VRT will police its own neutrality under new agreement
Credit: VRT

The Flemish public broadcaster VRT will be responsible for making sure its news and current affairs coverage is strictly neutral under a new agreement.

The VRT is governed by the Flemish government through its management board, based on a five-year management agreement. The latest agreement was presented to the public yesterday.

The new agreement comes after months of soul-searching within the organisation, as a result of a number of damaging reports that were critical of management, for example in the matter of employing outside contractors and producers.

The agreement sets out the direction for the broadcaster for the next five years, in areas such as digital coverage, in particular via the video platform VRT.NU and the news website VRT NWS.

The document also imposes some restrictions on the broadcaster, for example regarding expensive rights to sporting competitions, which will now be left to the private sector. And regarding transparency around the terms of the contracts offered to on-screen presenters, known in the field as ‘talent’.

But the most striking new condition in the new agreement relates to neutrality in news and current affairs coverage. And here, the VRT is ordered to put its own house in order.

This aspect of the agreement comes directly from N-VA, now the biggest party in the Flemish government, and a long-time critic of what it sees as bias in the VRT’s coverage, particularly in discussion and debate programmes rather than straight news.

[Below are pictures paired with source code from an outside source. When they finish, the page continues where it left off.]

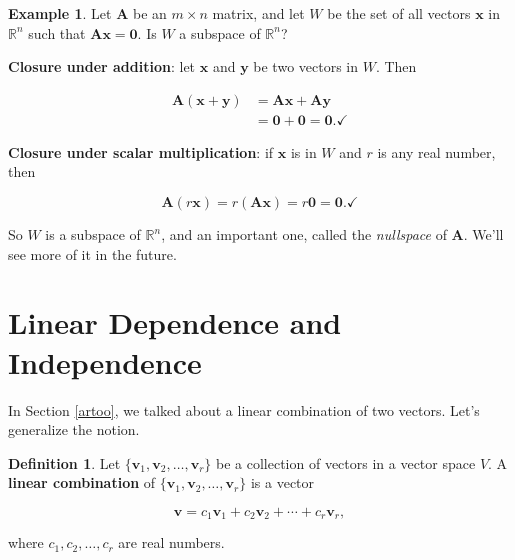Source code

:\documentclass[
]{book}
\theoremstyle{definition}
\newtheorem{definition}{Definition}[chapter]
\theoremstyle{definition}
\newtheorem{example}{Example}[chapter]
\theoremstyle{definition}
\theoremstyle{definition}
\theoremstyle{remark}
\begin{document}
\begin{examplebox}

\begin{example}
\protect\hypertarget{exm:Nullspace}{}\label{exm:Nullspace}Let \(\mathbf{A}\) be an \(m\times n\) matrix, and let \(W\) be the set of all vectors \(\mathbf{x}\) in \(\mathbb{R}^n\) such that \(\mathbf{A}\mathbf{x}=\mathbf{0}\). Is \(W\) a subspace of \(\mathbb{R}^n\)?

\textbf{Closure under addition}: let \(\mathbf{x}\) and \(\mathbf{y}\) be two vectors in \(W\). Then

\begin{align*}
\mathbf{A}\left(\mathbf{x}+\mathbf{y}\right)&=\mathbf{A}\mathbf{x}+\mathbf{A}\mathbf{y}\\
&=\mathbf{0}+\mathbf{0}=\mathbf{0}.\checkmark
\end{align*}

\textbf{Closure under scalar multiplication}: if \(\mathbf{x}\) is in \(W\) and \(r\) is any real number, then

\[\mathbf{A}(r\mathbf{x})=r(\mathbf{A}\mathbf{x})=r\mathbf{0}=\mathbf{0}.\checkmark\]

So \(W\) is a subspace of \(\mathbb{R}^n\), and an important one, called the \emph{nullspace} of \(\mathbf{A}\). We'll see more of it in the future.
\end{example}

\end{examplebox}

\section{Linear Dependence and Independence}\label{linear-dependence-and-independence-1}

In Section \ref{artoo}, we talked about a linear combination of two vectors. Let's generalize the notion.

\begin{defbox}

\begin{definition}
\protect\hypertarget{def:LinComb}{}\label{def:LinComb}Let \(\{\mathbf{v}_1,\mathbf{v}_2,\dots,\mathbf{v}_r\}\)
be a collection of vectors in a vector space \(V\). A \textbf{linear combination} of \(\{\mathbf{v}_1,\mathbf{v}_2,\dots,\mathbf{v}_r\}\) is a vector

\[\mathbf{v}=c_1\mathbf{v}_1+c_2\mathbf{v}_2+\cdots+c_r\mathbf{v}_r,\]

where \(c_1,c_2,\dots,c_r\) are real numbers.
\end{definition}

\end{defbox}
\end{document}
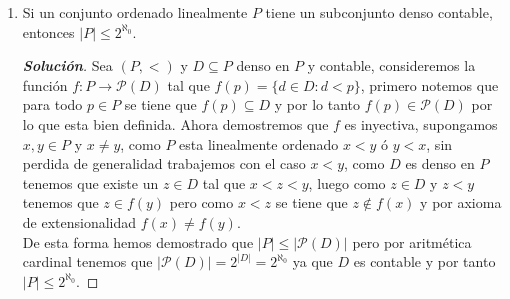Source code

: \documentclass[11pt]{article}
\numberwithin{equation}{section}
\numberwithin{figure}{section}
\begin{document}
\begin{enumerate}
\begin{proof}[\textbf{Solución}]
   \begin{equation*}
       A_n=\bigcup\limits_{p(x)\in\mathcal{P}_n}A_n(p(x))
   \end{equation*}
   Note que esta es una unión contable de conjuntos finitos por lo tanto $A_n$ es contable. Denotemos $\mathbb{A}$ como el conjunto de números algebraicos y demostremos que:
   \begin{equation*}
       \mathbb{A}=\bigcup\limits_{n=1}^{\infty}A_n
   \end{equation*}
   Primero note que que todo elemento de cada $A_n$ es un numero algebraico por lo tanto es bastante evidente que cada $A_n\subseteq\mathbb{A}$ y por lo tanto $\bigcup\limits_{n=1}^{\infty}A_n\subseteq\mathbb{A}$.
   Tomemos $x_1\in\mathbb{A}$ por definición de número algebraico existe un polinomio de algún grado tal que $p(x)\in\mathcal{P}_n$ y $p(x_1)=0$ luego por definición del conjunto $x_1\in A_n(p(x))$ y por tanto $x_1\in A_n$. Luego como $\mathbb{A}$ es la unión contable de conjuntos contables quiere decir que es contable, es decir $|\mathbb{A}|=|\mathbb{N}|$.\\
   Por ultimo recordemos que $\mathbb{A}\subseteq\mathbb{R}$ y además $|\mathbb{R}|=2^{\aleph_0}$ luego por un teorema mencionado en el libro se tiene que $|\mathbb{R}-\mathbb{A}|=2^{\aleph_0}$ y note que el conjunto definido por $\mathbb{R}-\mathbb{A}$ es el conjunto de los números trascendentales y de esta forma concluimos la demostración.
   \end{proof}
   \item Si un conjunto ordenado linealmente $P$ tiene un subconjunto denso contable, entonces $|P|\leq2^{\aleph_0}$.
   \begin{proof}[\textbf{Solución}]
   Sea $(P,<)$ y $D\subseteq P$ denso en $P$ y contable, consideremos la función $f:P\longrightarrow\mathcal{P}(D)$ tal que $f(p)=\{d\in D:d<p\}$, primero notemos que para todo $p\in P$ se tiene que $f(p)\subseteq D$ y por lo tanto $f(p)\in\mathcal{P}(D)$ por lo que esta bien definida. 
   Ahora demostremos que $f$ es inyectiva, supongamos $x,y\in P$ y $x\neq y$, como $P$ esta linealmente ordenado $x<y$ ó $y<x$, sin perdida de generalidad trabajemos con el caso $x<y$, como $D$ es denso en $P$ tenemos que existe un $z\in D$ tal que $x<z<y$, luego como $z\in D$ y $z<y$ tenemos que $z\in f(y)$ pero como $x<z$ se tiene que $z\notin f(x)$ y por axioma de extensionalidad $f(x)\neq f(y)$.\\
   De esta forma hemos demostrado que $|P|\leq|\mathcal{P}(D)|$ pero por aritmética cardinal tenemos que $|\mathcal{P}(D)|=2^{|D|}=2^{\aleph_0}$ ya que $D$ es contable y por tanto $|P|\leq2^{\aleph_0}$.

\end{proof}
\end{enumerate}
\end{document}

The document says the VRT has to “lend its cooperation in the monitoring of its impartiality,” although no mechanism is specified. One option is to extend the service provided by the university of Antwerp, where the Electronic News Archive has since 2003 recorded every early evening news broadcast of the VRT and commercial channel VTM, which are then coded and can be analysed on the basis of a variety of criteria, such as the number of times women are interviewed compared to men, the representation of ethnic minorities and so on.

For opposition Groen, the demand creates a sense of mistrust in the public broadcaster, member of parliament Elisabeth Meuleman told De Morgen.

It goes without saying that there should be more control over expenditure at the VRT, after the damaging audits. But that pendulum must not swing too far. Certainly not when it comes to substantive interference,” she said.

According to Meuleman, it will be extremely difficult to judge whether the public broadcaster is working impartially. “What do you do with climate deniers and anti-vaxxers, for example?”

Katia Segers is professor of media studies at the VUB, but also a member of parliament for socialist party sp.a. She pointed out that research has shown the VRT to be suitably impartial.

What is the problem then, I wonder? The explicit focus on ‘neutrality’ only hampers, and even intimidates, the workings of the editorial team, and threatens to be detrimental in the long term,” she said.

The official view within the VRT, according to new CEO Frederik Delaplace, is that there is no problem. The idea that a public broadcaster should be strictly neutral is a good thing.

“We are absolutely not afraid of this. We are quite certain that we are at least as impartial as the commercial media companies,” he said.